When the string "recoverable" is part of a line below, that line should be copied.

• • • • •

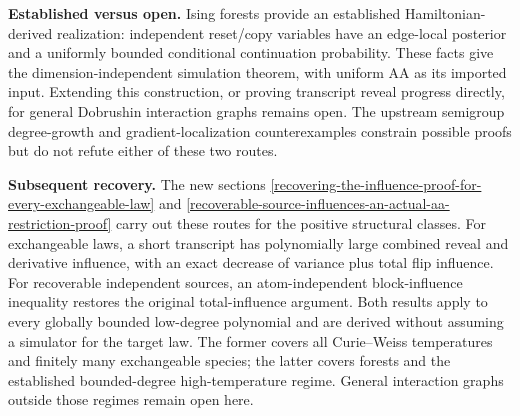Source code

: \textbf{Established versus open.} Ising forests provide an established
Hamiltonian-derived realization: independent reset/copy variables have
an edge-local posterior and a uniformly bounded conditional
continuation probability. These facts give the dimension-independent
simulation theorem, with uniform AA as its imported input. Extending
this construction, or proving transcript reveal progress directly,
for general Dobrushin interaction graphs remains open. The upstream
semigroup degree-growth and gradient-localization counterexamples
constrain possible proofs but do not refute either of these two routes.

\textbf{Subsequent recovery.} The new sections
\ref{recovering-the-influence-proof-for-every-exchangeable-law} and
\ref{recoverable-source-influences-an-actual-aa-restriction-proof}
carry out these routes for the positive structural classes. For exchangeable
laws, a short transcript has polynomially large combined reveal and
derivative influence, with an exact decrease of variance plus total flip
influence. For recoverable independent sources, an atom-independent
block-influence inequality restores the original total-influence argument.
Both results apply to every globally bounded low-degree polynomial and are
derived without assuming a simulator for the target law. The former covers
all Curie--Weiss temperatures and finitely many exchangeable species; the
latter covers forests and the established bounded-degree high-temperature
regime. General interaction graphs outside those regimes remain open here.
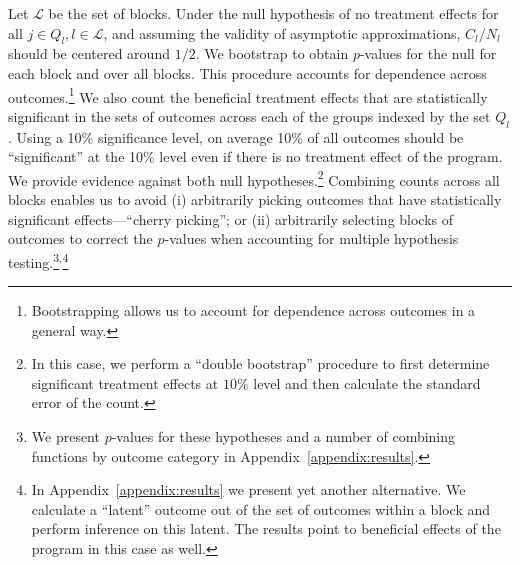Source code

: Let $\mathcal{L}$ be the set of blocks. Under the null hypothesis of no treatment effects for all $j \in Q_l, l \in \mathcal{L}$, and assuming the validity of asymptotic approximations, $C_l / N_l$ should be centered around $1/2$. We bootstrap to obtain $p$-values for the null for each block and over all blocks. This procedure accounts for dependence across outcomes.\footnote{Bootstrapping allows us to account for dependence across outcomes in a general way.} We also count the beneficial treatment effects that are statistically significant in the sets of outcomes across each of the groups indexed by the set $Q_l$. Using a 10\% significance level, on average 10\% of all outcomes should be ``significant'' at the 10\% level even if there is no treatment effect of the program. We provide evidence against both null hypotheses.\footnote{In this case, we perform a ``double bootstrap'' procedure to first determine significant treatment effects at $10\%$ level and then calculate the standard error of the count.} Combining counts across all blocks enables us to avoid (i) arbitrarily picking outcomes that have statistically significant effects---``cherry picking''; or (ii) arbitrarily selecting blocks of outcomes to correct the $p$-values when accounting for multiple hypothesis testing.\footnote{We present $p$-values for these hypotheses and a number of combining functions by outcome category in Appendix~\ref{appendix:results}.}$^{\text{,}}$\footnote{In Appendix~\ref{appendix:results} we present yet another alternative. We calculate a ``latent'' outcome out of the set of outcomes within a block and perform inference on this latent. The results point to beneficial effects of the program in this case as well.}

• • • • •

• **Answer to this exercise**:
\ref{recoverable-source-influences-an-actual-aa-restriction-proof}
influence. For recoverable independent sources, an atom-independent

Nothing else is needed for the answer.